For enterocyte cell cycle analysis, duodenal, jejunal and ileal epithelial cell suspensions were prepared, as described above for apoptosis detection. A total 1 mL of cell suspension was transferred to a 5-mL culture tube. After adding 1 mL of 0.25% Triton X-100, the mixture was incubated at 4 °C for 10 min, and the cells washed with PBS. Next, 5 μL of 7-AAD was added to 100 μL of cell suspension and incubated at 4 °C for 30 min in the dark. Finally, 400 μL of PBS was added. The cell cycle distribution was assayed using a CytoFlex flow cytometer (Beckman Coulter, Inc) within 45 min and analysed by ModFit LT 5.0 (Verity Software House, Topsham, ME, USA) [28]. The proliferating index (%) was calculated by the formula \( \frac{\mathrm{S}+\left({\mathrm{G}}_2+\mathrm{M}\right)}{\left({\mathrm{G}}_0/{\mathrm{G}}_1\right)+\mathrm{S}+\left({\mathrm{G}}_2+\mathrm{M}\right)} \)× 100.

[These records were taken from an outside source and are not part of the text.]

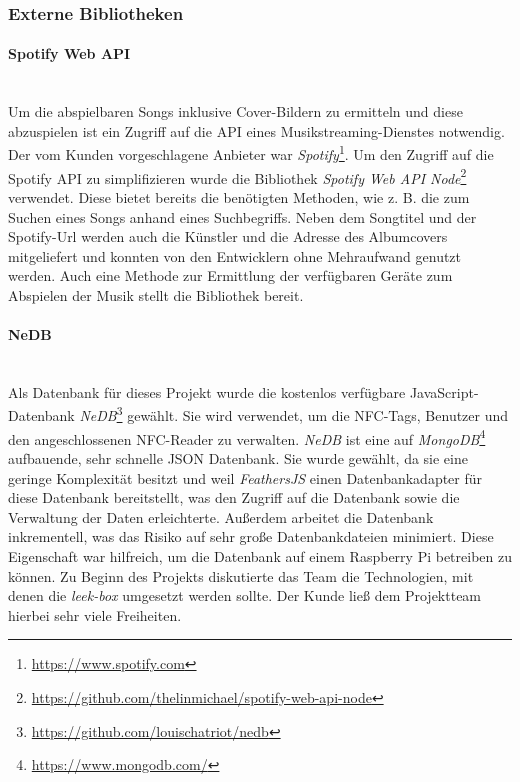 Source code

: \documentclass[10pt, a4paper]{article}
\begin{document}
\begin{onehalfspace}
  \subsubsection{Externe Bibliotheken}
  \paragraph{Spotify Web API} $~$ \\
  \label{SpotifyWebApiNode}
  Um die abspielbaren Songs inklusive Cover-Bildern zu ermitteln und diese abzuspielen ist ein Zugriff auf die API eines Musikstreaming-Dienstes notwendig.
  Der vom Kunden vorgeschlagene Anbieter war \textit{Spotify}\footnote{\url{https://www.spotify.com}}.
  Um den Zugriff auf die Spotify API zu simplifizieren wurde die Bibliothek \textit{Spotify Web API Node}\footnote{\url{https://github.com/thelinmichael/spotify-web-api-node}} verwendet.
  Diese bietet bereits die benötigten Methoden, wie z. B. die zum Suchen eines Songs anhand eines Suchbegriffs.
  Neben dem Songtitel und der Spotify-Url werden auch die Künstler und die Adresse des Albumcovers mitgeliefert und konnten von den Entwicklern ohne Mehraufwand genutzt werden.
  Auch eine Methode zur Ermittlung der verfügbaren Geräte zum Abspielen der Musik stellt die Bibliothek bereit.

  \paragraph{NeDB} $~$ \\
  Als Datenbank für dieses Projekt wurde die kostenlos verfügbare JavaScript-Datenbank \textit{NeDB}\footnote{\raggedright\url{https://github.com/louischatriot/nedb}} gewählt.
  Sie wird verwendet, um die NFC-Tags, Benutzer und den angeschlossenen NFC-Reader zu verwalten.
  \textit{NeDB} ist eine auf \textit{MongoDB}\footnote{\raggedright\url{https://www.mongodb.com/}} aufbauende, sehr schnelle JSON Datenbank.
  Sie wurde gewählt, da sie eine geringe Komplexität besitzt und weil \textit{FeathersJS} einen Datenbankadapter für diese Datenbank bereitstellt, was den Zugriff auf die Datenbank sowie die Verwaltung der Daten erleichterte.
  Außerdem arbeitet die Datenbank inkrementell, was das Risiko auf sehr große Datenbankdateien minimiert.
  Diese Eigenschaft war hilfreich, um die Datenbank auf einem Raspberry Pi betreiben zu können.
  Zu Beginn des Projekts diskutierte das Team die Technologien, mit denen die \textit{leek-box} umgesetzt werden sollte.
  Der Kunde ließ dem Projektteam hierbei sehr viele Freiheiten.


\end{onehalfspace}
\end{document}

Total RNA isolation and reverse transcription

Frozen duodenal, jejunal and ileal samples (about 0.1 g), respectively, were pulverised in liquid nitrogen and subsequently homogenised in 1 mL of RNAiso Plus (Takara Biotechnology Co., Ltd., Dalian, China) to extract total RNA, according to the manufacturer’s instructions. The concentration and quality of total RNA were assessed using a spectrophotometer (NanoDrop 2000, Thermo Fisher Scientific, Inc., Waltham, MA, USA), considering the high-quality absorbance ratio (260/280 nm) being within 1.8 and 2.0, and the integrity of total RNA was checked by electrophoresis on a 1% agarose gel. Next, a volume equivalent to 1 μg total RNA of each duodenal, jejunal and ileal sample, respectively, was used to synthesise cDNA, based on the protocol of PrimeScript™ RT reagent kit with gDNA Eraser (Takara Biotechnology Co., Ltd). The synthesis was achieved in two steps: 37 °C for 15 min, followed by 85 °C for 5 s.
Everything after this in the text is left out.